Sin embargo no todo son problemas en el ámbito de las revistas, Y un caso contrario al de Business Week es la revista inglesa The Economist, que no sólo no ha visto reducir sus ingresos por publicidad, si no que en los últimos años ha aumentado su tiraje en papel.  ¿Cuáles son las claves de este éxito? Información clara, confiable y precisa para un sector de gente. En pocoas palabras, The Economist, ofrece un cierto tipo de información que una parte de la sociedad requiere y que no puede encontrar en otros medios.   Ese es el éxito y ese es el futuro. Y no es una especulación, ya otras publicaciones hacen reportajes sobre el caso de The Economist, como la revista mensual The Atlantic.

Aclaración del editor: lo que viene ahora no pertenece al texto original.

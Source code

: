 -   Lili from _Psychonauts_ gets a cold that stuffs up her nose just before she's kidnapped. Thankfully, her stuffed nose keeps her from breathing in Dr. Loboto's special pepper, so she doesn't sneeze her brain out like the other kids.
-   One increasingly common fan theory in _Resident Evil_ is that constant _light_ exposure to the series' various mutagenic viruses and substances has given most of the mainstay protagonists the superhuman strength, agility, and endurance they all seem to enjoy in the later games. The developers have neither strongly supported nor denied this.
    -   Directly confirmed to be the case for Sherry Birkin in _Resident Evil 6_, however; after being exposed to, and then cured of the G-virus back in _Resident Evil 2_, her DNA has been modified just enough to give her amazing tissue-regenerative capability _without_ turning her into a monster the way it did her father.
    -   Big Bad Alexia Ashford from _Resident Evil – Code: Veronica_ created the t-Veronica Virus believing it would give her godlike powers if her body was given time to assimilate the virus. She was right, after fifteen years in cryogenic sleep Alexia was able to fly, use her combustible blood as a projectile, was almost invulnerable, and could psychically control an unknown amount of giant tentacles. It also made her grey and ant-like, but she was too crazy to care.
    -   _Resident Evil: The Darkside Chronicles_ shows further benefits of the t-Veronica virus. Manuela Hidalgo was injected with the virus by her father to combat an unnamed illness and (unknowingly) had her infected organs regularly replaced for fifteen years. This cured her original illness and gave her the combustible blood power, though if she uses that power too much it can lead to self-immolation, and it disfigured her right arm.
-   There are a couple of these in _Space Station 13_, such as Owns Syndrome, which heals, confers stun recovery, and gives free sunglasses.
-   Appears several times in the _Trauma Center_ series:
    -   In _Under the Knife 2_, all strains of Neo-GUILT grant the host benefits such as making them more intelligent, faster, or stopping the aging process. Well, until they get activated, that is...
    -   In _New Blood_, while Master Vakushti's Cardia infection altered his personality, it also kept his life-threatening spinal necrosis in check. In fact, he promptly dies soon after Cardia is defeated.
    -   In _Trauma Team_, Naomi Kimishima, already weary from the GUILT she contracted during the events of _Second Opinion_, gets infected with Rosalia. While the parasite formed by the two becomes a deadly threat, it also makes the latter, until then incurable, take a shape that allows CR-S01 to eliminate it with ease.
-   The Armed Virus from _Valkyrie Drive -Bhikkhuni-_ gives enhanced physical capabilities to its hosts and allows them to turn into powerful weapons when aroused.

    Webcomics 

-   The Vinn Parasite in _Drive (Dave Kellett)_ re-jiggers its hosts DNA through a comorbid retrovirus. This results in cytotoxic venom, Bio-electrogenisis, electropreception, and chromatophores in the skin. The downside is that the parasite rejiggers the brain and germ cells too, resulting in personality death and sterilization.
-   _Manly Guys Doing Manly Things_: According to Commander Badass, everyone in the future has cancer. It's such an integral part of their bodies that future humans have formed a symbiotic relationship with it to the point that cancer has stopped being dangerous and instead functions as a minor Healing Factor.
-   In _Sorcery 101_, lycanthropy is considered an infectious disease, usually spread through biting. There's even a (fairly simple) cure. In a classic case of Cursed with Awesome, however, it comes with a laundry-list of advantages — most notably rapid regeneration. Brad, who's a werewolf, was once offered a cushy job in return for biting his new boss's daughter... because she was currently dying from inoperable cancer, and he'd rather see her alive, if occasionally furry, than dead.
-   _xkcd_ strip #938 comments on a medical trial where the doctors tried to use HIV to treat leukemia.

martes, 6 de octubre de 2009

LA LIBERTAD DE EXPRESIÓN EN LAS SOCIEDADES DEMOCRÁTICAS MODERNAS: ¿AMENAZADA?

Siempre, en todo lugar sostengo que existe una relación directamente proporcional entre democracia y libertad de expresión. La democracia no es solamente elecciones libres, es un cúmulo de elementos que se sostienen unos a otros con el fin de hacer posible la expansión cada día de las libertades de los ciudadanos.

El debate por la libertad de expresión en los países democráticos occidentales ha quedado un poco relegado por otros temas que dominan la agenda de la relación entre medios, poder y ciudadanía. Sin embargo de vez en cuando, y con menos intermitencia, algunas sociedades nos recuerdan que la lucha por la libertad de expresión no debe olvidarse.

El pasado 3 de octubre se realizó una manifestación en contra de la censura y por la libertad de expresión en Roma. La sociedad italiana que no encuentra por generaciones la paz con su Estado, se manifestó contra el poder concentrado de ese Estado en la figura de Silvio Berlusconi que se ha apoderado de la nación para integrarla como una empresa más de su circuito.  Este hombre ha cerrado el círculo perverso usando a sus medios de comunicación como ariete para lograr el poder, y luego usando el poder para fortalecer sus medios.  Ante esta situación,  la sociedad italiana y a sus medios independientes del poder del gobierno, tiene un doble reto: luchar por la libertad de expresión y reconstruir a través de los medios los espacios públicos para el debate de todos los italianos. No es fácil, pero siempre las remontadas empiezan por abajo.